Hydrogen Peroxide Treatment

Hydrogen peroxide is a strong oxidizer that breaks down into water and oxygen, leaving no chemical residue behind. This means you typically don’t need a post-treatment step to remove leftover disinfectant. It oxidizes hydrogen sulfide effectively, though the reaction is slower than chlorine, generally taking 20 to 30 minutes for complete decomposition. That slower rate actually provides longer-lasting protection against sulfide in the system.

The setup is similar to chlorine injection: a feed pump, solution tank, and contact tank. Hydrogen peroxide treatment is popular for homeowners who want to avoid chlorine entirely, though the chemical itself is more expensive per gallon and requires careful handling at higher concentrations.

Oxidizing Filter Media

Manganese greensand filters remove hydrogen sulfide through oxidation and filtration in a single unit. The greensand granules are coated with manganese oxide, which reacts with dissolved hydrogen sulfide and converts it into solid sulfur particles. Those particles are trapped in the filter bed and flushed out during backwashing. Greensand filters can handle up to 5 ppm of hydrogen sulfide and also remove iron and manganese, which frequently show up alongside sulfur in well water.

The catch is regeneration. When the oxidizing capacity of the greensand bed runs out, you restore it by running a weak potassium permanganate solution through the filter. This needs to happen before the bed’s capacity is fully exhausted, so the system requires a regeneration schedule and a supply of the chemical on hand. Your water’s pH also needs to fall between 6.2 and 8.8 for greensand to work properly.

Newer “greensand plus” media and other proprietary oxidizing filters work on similar principles but may use different coatings or allow continuous regeneration, reducing maintenance frequency.

Ion Exchange Resin Systems

Anion exchange technology can remove hydrogen sulfide by capturing the ionized sulfide form that dominates at typical groundwater pH. Between pH 7 and 8, somewhere between 50% and 80% of the sulfide in water exists in this ionized form, making it available for exchange. The resin swaps sulfide ions for chloride ions from a salt solution.

When the resin reaches its capacity, it’s regenerated with a 15% salt brine solution, similar to a standard water softener. The regeneration cycle involves backwashing, soaking the resin in brine (sometimes for 12 hours or more for full recovery), and rinsing. Ion exchange works best as part of a multi-step system rather than a standalone solution, and it’s less commonly used for hydrogen sulfide alone compared to the methods above.

Choosing the Right Method by Concentration

  • Below 0.3 ppm: A standard activated carbon filter handles this level and eliminates the musty odor.
  • 0.3 to 3 ppm: Catalytic carbon filters, aeration systems, or oxidizing filters like greensand are all solid choices. Catalytic carbon is the simplest to install and maintain.
  • 3 to 5 ppm: Chlorine or hydrogen peroxide injection paired with a post-filter, or a well-maintained greensand system operating near its upper limit.
  • Above 5 ppm: Chemical injection (chlorine or hydrogen peroxide) with adequate contact time and filtration is the most reliable option. Aeration can serve as a pre-treatment step to knock down the concentration before the water reaches the injection system.

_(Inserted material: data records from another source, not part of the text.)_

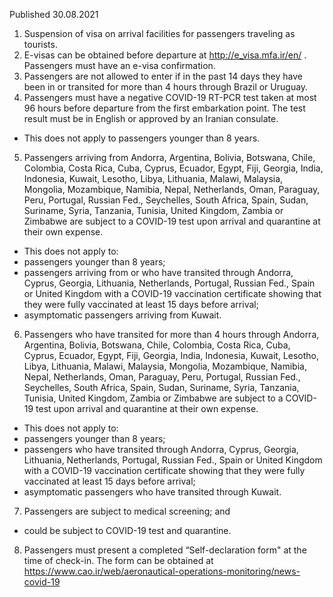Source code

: Published 30.08.2021
1. Suspension of visa on arrival facilities for passengers traveling as tourists.
2. E-visas can be obtained before departure at <a href="http://e_visa.mfa.ir/en/">http://e_visa.mfa.ir/en/</a> . Passengers must have an e-visa confirmation.
3. Passengers are not allowed to enter if in the past 14 days they have been in or transited for more than 4 hours through Brazil or Uruguay.
4. Passengers must have a negative COVID-19 RT-PCR test taken at most 96 hours before departure from the first embarkation point. The test result must be in English or approved by an Iranian consulate.
- This does not apply to passengers younger than 8 years.
5. Passengers arriving from Andorra, Argentina, Bolivia, Botswana, Chile, Colombia, Costa Rica, Cuba, Cyprus, Ecuador, Egypt, Fiji, Georgia, India, Indonesia, Kuwait, Lesotho, Libya, Lithuania, Malawi, Malaysia, Mongolia, Mozambique, Namibia, Nepal, Netherlands, Oman, Paraguay, Peru, Portugal, Russian Fed., Seychelles, South Africa, Spain, Sudan, Suriname, Syria, Tanzania, Tunisia, United Kingdom, Zambia or Zimbabwe are subject to a COVID-19 test upon arrival and quarantine at their own expense.
- This does not apply to:
- passengers younger than 8 years;
- passengers arriving from or who have transited through Andorra, Cyprus, Georgia, Lithuania, Netherlands, Portugal, Russian Fed., Spain or United Kingdom with a COVID-19 vaccination certificate showing that they were fully vaccinated at least 15 days before arrival;
- asymptomatic passengers arriving from Kuwait.
6. Passengers who have transited for more than 4 hours through Andorra, Argentina, Bolivia, Botswana, Chile, Colombia, Costa Rica, Cuba, Cyprus, Ecuador, Egypt, Fiji, Georgia, India, Indonesia, Kuwait, Lesotho, Libya, Lithuania, Malawi, Malaysia, Mongolia, Mozambique, Namibia, Nepal, Netherlands, Oman, Paraguay, Peru, Portugal, Russian Fed., Seychelles, South Africa, Spain, Sudan, Suriname, Syria, Tanzania, Tunisia, United Kingdom, Zambia or Zimbabwe are subject to a COVID-19 test upon arrival and quarantine at their own expense.
- This does not apply to:
- passengers younger than 8 years;
- passengers who have transited through Andorra, Cyprus, Georgia, Lithuania, Netherlands, Portugal, Russian Fed., Spain or United Kingdom with a COVID-19 vaccination certificate showing that they were fully vaccinated at least 15 days before arrival;
- asymptomatic passengers who have transited through Kuwait.
7. Passengers are subject to medical screening; and
- could be subject to COVID-19 test and quarantine.
8. Passengers must present a completed “Self-declaration form" at the time of check-in. The form can be obtained at <a href="https://www.cao.ir/web/aeronautical-operations-monitoring/news-covid-19">https://www.cao.ir/web/aeronautical-operations-monitoring/news-covid-19</a>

If your hydrogen sulfide problem is seasonal or bacterial in origin, treating the well itself may also help. Well chlorination, sometimes called shock chlorination, can kill sulfur bacteria in the well casing and surrounding formation. This is a one-time treatment that may need repeating if bacteria recolonize, but it can reduce hydrogen sulfide levels enough that a simpler ongoing treatment system becomes practical.